Researchers acknowledge that users may lack confidence in the models they develop.
One problem researchers see is the lack of data for validating complex management system
models apparently required by the WFD. In the 1st Method Workshop, it was contended
that this lack of confidence can be overcome by investing resources into better forms of
model uncertainty analysis and its communication. This assumption is supported by
Refsgaard et al. (2005) who claim that water managers will only be able to act adequately
under different situations of uncertainty “when they know how uncertain the available
information is and when they know how to incorporate this in their decision making”.In
Refsgaard et al.’s guidance for professionals involved in modelling water resources
management, methodologies and tools for uncertainty assessment are described which may
be used in the decision making process, allowing decision makers to take sensible decisions
on how to act under a situation of uncertainty.
Water managers agree with the researchers that a trustable tool avoided misleading the
users by clarification of limitations and uncertainty of the model. However, the attitude of
water managers towards uncertainty in models is more complex.
To understand this attitude their context of decision making has to be understood. When
communicating decision making information to policy makers, water managers tend to
simplify their message. There is no need from water policy makers to be told about all the
uncertainties in the decision. With the public, uncertainty is not tended to be communicated.

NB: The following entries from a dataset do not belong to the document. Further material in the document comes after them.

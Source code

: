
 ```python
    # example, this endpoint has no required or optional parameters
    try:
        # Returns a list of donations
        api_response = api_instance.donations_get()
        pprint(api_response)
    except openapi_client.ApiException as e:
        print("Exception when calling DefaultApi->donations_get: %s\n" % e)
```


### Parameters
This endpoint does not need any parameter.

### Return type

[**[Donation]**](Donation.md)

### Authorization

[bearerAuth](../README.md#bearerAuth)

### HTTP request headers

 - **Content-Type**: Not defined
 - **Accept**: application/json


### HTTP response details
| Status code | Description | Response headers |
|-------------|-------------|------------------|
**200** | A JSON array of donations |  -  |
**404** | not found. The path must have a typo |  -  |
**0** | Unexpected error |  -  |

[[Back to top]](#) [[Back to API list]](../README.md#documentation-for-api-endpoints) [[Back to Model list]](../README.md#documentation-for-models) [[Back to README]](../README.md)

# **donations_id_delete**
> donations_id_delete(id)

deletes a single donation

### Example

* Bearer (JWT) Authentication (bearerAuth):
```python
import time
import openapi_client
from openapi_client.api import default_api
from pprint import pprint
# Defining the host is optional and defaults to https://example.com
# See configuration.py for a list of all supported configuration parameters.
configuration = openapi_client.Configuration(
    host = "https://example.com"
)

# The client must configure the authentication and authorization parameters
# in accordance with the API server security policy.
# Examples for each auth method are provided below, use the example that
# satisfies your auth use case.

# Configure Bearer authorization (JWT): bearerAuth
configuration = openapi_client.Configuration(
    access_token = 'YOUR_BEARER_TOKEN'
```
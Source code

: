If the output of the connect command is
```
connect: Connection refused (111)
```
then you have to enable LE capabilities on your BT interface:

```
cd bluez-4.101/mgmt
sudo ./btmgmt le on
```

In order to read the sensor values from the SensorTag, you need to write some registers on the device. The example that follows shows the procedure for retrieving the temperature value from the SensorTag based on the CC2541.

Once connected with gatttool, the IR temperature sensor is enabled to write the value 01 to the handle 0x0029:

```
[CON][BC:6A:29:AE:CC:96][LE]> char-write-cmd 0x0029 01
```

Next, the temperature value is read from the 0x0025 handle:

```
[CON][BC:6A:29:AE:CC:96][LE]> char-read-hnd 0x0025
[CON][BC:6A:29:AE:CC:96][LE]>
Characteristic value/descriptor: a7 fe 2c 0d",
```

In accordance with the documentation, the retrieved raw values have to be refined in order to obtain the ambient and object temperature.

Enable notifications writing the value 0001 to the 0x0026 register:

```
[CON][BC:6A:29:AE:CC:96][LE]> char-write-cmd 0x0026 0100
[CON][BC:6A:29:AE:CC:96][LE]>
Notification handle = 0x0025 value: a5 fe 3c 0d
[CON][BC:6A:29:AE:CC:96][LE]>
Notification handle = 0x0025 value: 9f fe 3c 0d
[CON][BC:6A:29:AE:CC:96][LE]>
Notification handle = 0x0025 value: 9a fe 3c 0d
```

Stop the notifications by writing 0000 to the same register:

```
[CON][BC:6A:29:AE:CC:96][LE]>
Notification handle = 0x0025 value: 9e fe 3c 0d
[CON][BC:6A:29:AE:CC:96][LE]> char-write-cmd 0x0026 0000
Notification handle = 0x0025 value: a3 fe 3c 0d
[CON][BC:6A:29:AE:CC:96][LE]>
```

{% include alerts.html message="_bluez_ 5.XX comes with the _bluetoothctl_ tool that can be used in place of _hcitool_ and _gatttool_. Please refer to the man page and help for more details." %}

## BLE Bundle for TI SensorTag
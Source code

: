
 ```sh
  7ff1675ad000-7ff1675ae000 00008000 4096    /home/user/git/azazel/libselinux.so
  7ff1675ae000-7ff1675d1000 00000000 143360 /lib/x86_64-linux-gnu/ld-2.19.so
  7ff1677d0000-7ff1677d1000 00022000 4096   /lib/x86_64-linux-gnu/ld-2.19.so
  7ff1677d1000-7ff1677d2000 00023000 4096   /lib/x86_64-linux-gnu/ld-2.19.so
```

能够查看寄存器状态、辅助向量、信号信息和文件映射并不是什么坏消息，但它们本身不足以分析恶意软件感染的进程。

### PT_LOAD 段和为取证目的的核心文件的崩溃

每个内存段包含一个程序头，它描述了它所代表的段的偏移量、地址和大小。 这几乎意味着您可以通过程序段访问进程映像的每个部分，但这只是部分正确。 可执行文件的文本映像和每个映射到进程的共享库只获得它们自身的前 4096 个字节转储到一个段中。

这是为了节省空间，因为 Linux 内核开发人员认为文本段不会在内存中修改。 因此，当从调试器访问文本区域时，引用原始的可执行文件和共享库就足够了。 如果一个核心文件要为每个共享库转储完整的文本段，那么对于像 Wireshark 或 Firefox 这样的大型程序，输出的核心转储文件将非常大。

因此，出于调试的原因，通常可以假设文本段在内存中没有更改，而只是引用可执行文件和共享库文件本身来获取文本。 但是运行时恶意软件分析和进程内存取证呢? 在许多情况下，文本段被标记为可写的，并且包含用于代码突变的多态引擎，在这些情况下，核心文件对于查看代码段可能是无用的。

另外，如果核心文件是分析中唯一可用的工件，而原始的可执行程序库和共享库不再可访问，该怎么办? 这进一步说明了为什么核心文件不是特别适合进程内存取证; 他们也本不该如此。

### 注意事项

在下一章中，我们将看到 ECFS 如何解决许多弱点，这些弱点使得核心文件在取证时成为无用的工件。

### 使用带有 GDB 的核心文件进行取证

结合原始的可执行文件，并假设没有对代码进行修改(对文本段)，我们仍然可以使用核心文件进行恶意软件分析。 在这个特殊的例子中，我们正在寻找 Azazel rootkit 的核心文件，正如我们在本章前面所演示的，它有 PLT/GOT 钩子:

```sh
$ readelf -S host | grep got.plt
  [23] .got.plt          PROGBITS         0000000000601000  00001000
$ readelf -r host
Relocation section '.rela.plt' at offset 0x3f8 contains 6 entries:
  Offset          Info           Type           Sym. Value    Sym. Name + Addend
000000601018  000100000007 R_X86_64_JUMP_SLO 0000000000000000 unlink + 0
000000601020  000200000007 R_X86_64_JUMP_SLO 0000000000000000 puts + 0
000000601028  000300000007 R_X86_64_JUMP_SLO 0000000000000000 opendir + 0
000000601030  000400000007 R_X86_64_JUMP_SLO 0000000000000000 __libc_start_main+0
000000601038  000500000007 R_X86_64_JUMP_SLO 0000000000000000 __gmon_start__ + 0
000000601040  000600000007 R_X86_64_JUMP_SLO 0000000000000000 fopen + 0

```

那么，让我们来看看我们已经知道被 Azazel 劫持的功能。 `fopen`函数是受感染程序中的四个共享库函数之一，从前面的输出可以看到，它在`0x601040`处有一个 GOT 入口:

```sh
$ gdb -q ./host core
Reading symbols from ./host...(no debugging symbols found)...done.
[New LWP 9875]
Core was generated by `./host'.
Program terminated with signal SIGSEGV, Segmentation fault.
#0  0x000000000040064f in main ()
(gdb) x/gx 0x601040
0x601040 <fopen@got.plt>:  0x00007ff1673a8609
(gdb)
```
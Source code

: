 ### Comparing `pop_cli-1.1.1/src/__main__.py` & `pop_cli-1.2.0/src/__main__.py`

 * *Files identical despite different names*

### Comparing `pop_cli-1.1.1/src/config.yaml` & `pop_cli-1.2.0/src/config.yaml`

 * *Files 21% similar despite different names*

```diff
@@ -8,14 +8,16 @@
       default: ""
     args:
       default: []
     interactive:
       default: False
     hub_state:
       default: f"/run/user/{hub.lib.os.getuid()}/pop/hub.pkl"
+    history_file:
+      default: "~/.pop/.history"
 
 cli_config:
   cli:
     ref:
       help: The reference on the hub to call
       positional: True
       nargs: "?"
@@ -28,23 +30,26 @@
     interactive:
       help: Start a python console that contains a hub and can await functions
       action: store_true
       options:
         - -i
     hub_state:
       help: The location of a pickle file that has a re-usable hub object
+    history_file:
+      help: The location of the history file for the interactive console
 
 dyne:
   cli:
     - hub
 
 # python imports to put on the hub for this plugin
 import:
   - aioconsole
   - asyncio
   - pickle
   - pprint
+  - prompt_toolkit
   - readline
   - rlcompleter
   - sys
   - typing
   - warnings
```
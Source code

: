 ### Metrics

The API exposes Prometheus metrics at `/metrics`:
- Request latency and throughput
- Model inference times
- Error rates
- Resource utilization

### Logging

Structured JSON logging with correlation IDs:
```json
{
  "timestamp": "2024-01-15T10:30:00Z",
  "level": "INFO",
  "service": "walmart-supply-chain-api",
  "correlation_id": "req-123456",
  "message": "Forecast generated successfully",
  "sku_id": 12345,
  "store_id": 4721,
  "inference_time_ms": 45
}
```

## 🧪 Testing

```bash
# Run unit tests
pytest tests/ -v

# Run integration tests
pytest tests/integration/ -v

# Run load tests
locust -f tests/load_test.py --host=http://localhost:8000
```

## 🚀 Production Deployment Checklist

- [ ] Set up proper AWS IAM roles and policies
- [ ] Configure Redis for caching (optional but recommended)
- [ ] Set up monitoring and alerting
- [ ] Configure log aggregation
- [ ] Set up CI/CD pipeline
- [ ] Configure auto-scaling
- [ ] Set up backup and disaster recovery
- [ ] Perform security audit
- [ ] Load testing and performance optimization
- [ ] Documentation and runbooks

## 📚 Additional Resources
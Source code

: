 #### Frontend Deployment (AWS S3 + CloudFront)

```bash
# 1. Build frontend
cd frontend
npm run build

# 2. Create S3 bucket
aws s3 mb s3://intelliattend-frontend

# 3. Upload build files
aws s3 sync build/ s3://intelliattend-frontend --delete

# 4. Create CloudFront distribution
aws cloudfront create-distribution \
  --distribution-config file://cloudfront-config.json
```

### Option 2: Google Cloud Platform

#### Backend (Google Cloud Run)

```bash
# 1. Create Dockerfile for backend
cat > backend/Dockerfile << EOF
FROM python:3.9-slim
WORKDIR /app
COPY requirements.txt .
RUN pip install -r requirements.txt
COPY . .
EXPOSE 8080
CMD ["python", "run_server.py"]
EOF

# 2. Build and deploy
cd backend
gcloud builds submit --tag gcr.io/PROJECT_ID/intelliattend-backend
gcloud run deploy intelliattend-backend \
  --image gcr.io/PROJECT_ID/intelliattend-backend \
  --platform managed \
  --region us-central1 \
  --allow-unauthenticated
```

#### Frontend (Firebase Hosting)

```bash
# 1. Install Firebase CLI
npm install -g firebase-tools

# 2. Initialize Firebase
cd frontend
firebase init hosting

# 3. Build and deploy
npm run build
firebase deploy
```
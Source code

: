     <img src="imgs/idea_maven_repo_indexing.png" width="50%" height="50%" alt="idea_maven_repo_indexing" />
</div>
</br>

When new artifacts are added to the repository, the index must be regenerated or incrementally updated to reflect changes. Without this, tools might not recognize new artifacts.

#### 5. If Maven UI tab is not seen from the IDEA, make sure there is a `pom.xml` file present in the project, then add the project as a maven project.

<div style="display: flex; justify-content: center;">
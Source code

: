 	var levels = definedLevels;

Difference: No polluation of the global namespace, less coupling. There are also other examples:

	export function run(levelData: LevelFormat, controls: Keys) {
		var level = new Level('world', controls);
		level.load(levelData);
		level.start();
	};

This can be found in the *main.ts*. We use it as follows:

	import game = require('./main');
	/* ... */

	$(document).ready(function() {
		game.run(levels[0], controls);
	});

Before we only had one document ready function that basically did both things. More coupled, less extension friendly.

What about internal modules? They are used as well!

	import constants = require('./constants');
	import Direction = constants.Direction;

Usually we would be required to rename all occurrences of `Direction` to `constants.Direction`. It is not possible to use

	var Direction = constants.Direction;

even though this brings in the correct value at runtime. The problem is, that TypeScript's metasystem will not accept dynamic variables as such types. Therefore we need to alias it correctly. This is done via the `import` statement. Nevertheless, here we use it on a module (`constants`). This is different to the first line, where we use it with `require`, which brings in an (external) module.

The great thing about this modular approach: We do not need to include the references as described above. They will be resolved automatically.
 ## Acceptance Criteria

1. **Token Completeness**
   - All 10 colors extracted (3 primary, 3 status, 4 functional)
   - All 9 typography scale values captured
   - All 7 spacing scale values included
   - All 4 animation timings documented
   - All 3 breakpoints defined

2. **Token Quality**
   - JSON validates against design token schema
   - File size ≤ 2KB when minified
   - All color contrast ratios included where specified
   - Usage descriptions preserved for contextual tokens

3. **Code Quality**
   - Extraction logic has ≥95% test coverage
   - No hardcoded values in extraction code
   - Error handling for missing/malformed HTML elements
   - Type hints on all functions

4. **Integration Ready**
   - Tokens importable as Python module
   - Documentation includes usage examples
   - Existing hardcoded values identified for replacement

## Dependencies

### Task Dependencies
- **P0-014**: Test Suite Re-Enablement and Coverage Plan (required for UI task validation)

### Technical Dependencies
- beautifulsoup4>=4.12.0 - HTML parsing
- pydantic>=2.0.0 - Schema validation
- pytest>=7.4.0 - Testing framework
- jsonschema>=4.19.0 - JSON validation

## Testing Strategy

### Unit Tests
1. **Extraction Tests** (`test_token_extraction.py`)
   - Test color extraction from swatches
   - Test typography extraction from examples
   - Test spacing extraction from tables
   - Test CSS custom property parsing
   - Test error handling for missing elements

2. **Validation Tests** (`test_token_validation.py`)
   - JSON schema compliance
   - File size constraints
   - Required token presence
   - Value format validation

Therefore there is little need for communication of sophisticated uncertainty analysis in the
results. However, the water manager has to make a sound decision about what the best
solution/ recommendation is. Therefore, s/he needs an option to assess the risk of making
the wrong decision. The most frequent requirement linked to confidence in a model
Water Resour Manage
mentioned from the water managers was a solid scientific basis of the model which could
be proved by providing statistical analysis. An important requirement from the water
managers’workshop was that the models should be based on very accurate data sources
and that the results of models should have accuracy levels within ±10%. In terms of the
water managers’own use of uncertainty analysis, the assessment of the risk of making the
wrong decision can only be done when inaccuracies in data used in their models are
recorded. At the river basin meetings it appeared that their data was not recorded with
uncertainty levels. If the water managers do not formally take data uncertainty into account
in their decision making, in this way, then it seems optimistic to assume that they will be
looking for sophisticated uncertainty analyses in their modelling.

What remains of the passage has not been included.